Mais l’idée selon laquelle le premier de ces éléments – l’autoritarisme – serait nécessaire à un développement rapide est une erreur.

La démocratie permet d’apaiser les conflits

Les voisins de la Chine – Japon, Corée du Sud, Taïwan – ont atteint une forte croissance par le biais d’une politique industrielle étatique, de l’industrialisation du monde rural et de l’ouverture au commerce. Mais le Japon a atteint ces objectifs dans un cadre démocratique d’après-guerre, et la Corée du Sud et Taïwan connaissent la démocratie depuis trente ans. Le modèle autoritaire n’a pas été nécessaire à leur modernisation.

Certes, la démocratie est souvent conflictuelle, et peut s’avérer désespérément lente. Mais les processus délibératifs et électoraux qui la caractérisent permettent d’apaiser les conflits. En Chine, l’absence de débat public ouvert produit précisément l’inverse, comme l’illustre la mauvaise gestion des tensions ethniques avec les Tibétains et les Ouïghours.

En l’absence d’une société civile solide et d’une justice indépendante capables de contrôler le pouvoir de l’Etat, les dirigeants chinois ont, à maintes reprises, commis de graves erreurs, comme le Grand Bond en avant (1958-1960) ou la Révolution culturelle (1966-1976).

M. Xi a, lui aussi, commis des aberrations, par exemple en ordonnant aux entreprises d’Etat de soutenir le marché boursier, en chute libre en 2015. Lorsque les réserves de change détenues par la banque centrale ont cessé de secourir ces entreprises en grande difficulté, le marché est retombé au même niveau qu’avant l’intervention. Plusieurs centaines de milliards de dollars ont été gaspillées.
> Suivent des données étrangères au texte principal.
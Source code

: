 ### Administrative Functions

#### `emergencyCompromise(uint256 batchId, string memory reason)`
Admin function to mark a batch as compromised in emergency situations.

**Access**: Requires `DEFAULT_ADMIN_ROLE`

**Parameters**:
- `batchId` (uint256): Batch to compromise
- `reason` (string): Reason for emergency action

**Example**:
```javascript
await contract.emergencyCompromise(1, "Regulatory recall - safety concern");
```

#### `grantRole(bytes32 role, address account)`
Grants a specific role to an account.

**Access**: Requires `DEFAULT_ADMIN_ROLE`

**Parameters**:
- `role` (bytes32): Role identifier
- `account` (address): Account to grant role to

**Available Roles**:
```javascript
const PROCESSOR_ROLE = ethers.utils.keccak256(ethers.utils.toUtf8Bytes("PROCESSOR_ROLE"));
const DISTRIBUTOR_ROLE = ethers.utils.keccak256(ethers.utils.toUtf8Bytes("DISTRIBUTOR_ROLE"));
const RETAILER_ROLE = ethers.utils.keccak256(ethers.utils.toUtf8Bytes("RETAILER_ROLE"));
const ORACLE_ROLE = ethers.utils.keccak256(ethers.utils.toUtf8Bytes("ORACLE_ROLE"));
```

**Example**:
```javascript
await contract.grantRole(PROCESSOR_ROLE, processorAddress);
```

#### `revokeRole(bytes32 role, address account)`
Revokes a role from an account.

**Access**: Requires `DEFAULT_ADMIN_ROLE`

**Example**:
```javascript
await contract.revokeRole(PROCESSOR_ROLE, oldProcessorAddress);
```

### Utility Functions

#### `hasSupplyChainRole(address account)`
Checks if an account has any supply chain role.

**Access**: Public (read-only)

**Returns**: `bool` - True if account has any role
L’entrepreneuriat et l’innovation asphyxiés tôt ou tard

L’absence de garde-fous politiques contribue également aux abus de pouvoir et à une forte corruption, qui ont engendré de profondes inégalités et bien d’autres problèmes. La gestion économique chinoise souffre d’une forte opacité. Un contrôle très faible, voire inexistant, régit les investissements alimentés par la dette des entreprises d’Etat ou proches de la sphère politique. Dans la mesure où elle produit une mauvaise allocation des capitaux, cette défaillance demeure une source d’incertitude macroéconomique. Dans une économie de plus en plus complexe, l’inexistence de processus de gouvernance transparents, combinée à de fréquentes répressions contre la société civile, asphyxiera, tôt ou tard, l’entrepreneuriat et l’innovation. Les dépenses en recherche et développement sont – certes – élevées, mais elles concernent principalement le secteur public.

Le manque d’ouverture pourrait aussi affecter la stabilité politique du pays. Face aux crises, les dirigeants chinois ont tendance à surréagir en étouffant les dissidences. Bien que le leadership collectif et pragmatique des dernières décennies ait relativement bien géré les problèmes, la consolidation du pouvoir de Xi et le culte de la personnalité qui l’entoure risquent d’accentuer ce travers.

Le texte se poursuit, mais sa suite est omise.